We hadn’t even reached the main room yet when my head began to pound to the same beat as the music. I didn’t think I was going to last long at the Neptune. If possible, it was even darker upstairs in the main room. I saw clusters of light in the dark as my eyes struggled to focus. The only lights in the place came from strategically placed high hats on the ceiling.

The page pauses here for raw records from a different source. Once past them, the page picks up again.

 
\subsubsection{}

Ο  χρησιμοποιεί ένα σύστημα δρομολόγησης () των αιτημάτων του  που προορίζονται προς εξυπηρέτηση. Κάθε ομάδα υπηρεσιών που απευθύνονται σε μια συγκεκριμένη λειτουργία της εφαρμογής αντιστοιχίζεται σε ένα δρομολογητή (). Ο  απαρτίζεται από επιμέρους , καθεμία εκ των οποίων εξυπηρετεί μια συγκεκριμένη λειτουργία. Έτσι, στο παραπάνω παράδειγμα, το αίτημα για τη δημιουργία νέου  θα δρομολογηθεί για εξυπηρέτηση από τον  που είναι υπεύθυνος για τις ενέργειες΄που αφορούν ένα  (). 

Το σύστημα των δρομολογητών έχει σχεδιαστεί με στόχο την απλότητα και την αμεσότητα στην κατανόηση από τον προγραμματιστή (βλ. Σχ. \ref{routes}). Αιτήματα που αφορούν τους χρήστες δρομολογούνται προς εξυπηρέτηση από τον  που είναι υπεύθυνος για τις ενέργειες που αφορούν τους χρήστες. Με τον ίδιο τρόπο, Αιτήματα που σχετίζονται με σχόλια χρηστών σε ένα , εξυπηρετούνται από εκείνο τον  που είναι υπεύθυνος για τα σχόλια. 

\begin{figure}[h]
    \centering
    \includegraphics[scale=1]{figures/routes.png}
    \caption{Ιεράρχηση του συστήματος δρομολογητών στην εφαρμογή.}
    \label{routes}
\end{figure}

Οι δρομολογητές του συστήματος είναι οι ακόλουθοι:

“God’d get the day!” Leo yelled at me, his mouth close to my ear. The music was far too loud to know what he was saying.
“What?” I yelled back.
“Gunner diss a drake!” he screamed.
“What?”
Then I got it: he was offering to get us some drinks. I gave him the thumbs-up. Leo left me standing against the wall, watching the scene in front of me. The main room was cavernous, filled with young men mostly in their twenties and thirties. Some wore T-shirts, others were bare-chested. Most wore jeans. All looked amazingly toned and physically fit. I noticed that a few had drinks in their hands, although far more common was the sight of water bottles tucked into the jeans’ back pockets.
I was the only woman in the whole place, as far as I could tell, but no one looked at me strangely or made me feel unwelcome. I was pretty much ignored, in fact, which was fine with me.
Just about all the men in the room were dancing — some alone, some with partners. The place was freezing cold from air-conditioning, but they were all sweating copiously. I hadn’t seen any bullets or vials, but I saw on many faces the spaced-out, blissed-out expression of someone on drugs. Those looks — not to mention the excessive sweating and the water bottles — were pretty broad clues to indicate what was going on.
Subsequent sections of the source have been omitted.